In standard SQL syntax, when you create a table, you can state that a specific column is "nullable" (i.e. may contain a Null value) or not (i.e. trying to insert/update a Null value will throw an error).
Nullable is the default.

Parquet模式语法支持相同的概念,尽管在使用AVRO序列化时,默认值是不可为空.
警告-使用Spark读取多个Parquet文件时,这些文件可能具有不同的模式.想象一下,架构定义已随着时间而改变,并且较新的文件最后还有2个更多的Nullable列.然后,您必须请求模式合并",以便Spark从所有文件中读取模式(不是随机的)(emem)( ),以确保所有这些模式都是兼容的,然后在读取时显示未定义"对于较旧的文件,列默认为Null.

Parquet schema syntax supports the same concept, although when using AVRO serialization, not-nullable is the default.
Caveat -- when you use Spark to read multiple Parquet files, these files may have different schemas. Imagine that the schema definition has changed over time, and newer files have 2 more Nullable columns at the end. Then you have to request "schema merging" so that Spark reads the schema from all files (not just one at random) to make sure that all these schemas are compatible, then at read-time the "undefined" columns are defaulted to Null for older files.

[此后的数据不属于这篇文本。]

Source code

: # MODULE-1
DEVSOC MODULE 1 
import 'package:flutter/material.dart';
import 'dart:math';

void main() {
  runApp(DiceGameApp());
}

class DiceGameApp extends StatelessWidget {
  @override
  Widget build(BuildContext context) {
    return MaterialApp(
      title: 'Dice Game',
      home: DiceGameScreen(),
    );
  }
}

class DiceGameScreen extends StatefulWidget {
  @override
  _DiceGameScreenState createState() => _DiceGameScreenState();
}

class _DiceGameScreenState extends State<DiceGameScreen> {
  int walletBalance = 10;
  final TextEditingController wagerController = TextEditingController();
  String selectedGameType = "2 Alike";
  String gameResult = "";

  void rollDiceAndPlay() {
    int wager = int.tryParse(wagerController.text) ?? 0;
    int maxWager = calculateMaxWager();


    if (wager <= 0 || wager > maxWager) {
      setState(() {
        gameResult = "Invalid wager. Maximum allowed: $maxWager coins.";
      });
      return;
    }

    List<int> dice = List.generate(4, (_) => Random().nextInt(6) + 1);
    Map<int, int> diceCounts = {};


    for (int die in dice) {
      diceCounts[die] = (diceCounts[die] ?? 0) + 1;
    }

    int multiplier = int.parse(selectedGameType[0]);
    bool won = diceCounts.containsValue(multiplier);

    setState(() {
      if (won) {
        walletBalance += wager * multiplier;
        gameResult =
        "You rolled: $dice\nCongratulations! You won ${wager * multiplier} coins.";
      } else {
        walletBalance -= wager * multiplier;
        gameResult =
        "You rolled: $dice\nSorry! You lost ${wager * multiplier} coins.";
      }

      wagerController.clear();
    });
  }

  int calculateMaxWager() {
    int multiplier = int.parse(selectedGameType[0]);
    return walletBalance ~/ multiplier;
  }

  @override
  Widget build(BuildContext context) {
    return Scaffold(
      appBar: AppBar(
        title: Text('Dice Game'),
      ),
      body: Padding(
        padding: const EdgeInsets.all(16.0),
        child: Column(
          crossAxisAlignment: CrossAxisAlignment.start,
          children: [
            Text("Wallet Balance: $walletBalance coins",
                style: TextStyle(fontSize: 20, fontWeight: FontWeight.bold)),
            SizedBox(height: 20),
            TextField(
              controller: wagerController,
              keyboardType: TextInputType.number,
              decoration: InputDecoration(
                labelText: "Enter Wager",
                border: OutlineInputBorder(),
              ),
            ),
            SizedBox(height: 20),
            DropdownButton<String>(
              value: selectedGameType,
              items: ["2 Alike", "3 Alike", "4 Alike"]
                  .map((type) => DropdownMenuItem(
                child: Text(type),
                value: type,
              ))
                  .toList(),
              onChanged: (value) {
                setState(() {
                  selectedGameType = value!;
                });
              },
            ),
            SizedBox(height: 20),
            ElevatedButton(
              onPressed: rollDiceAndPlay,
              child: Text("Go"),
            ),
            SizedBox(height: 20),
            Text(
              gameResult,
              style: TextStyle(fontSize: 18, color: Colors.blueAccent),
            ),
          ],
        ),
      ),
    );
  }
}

Hive HQL语法不支持标准的SQL功能;每列都是且必须是可为空的-仅仅是因为Hive对它的数据文件没有完全的控制权!
想象一下一个具有2个分区的Hive分区表...

Hive HQL syntax does not support the standard SQL feature; every column is, and must be, nullable -- simply because Hive does not have total control on its data files!
Imagine a Hive partitioned table with 2 partitions...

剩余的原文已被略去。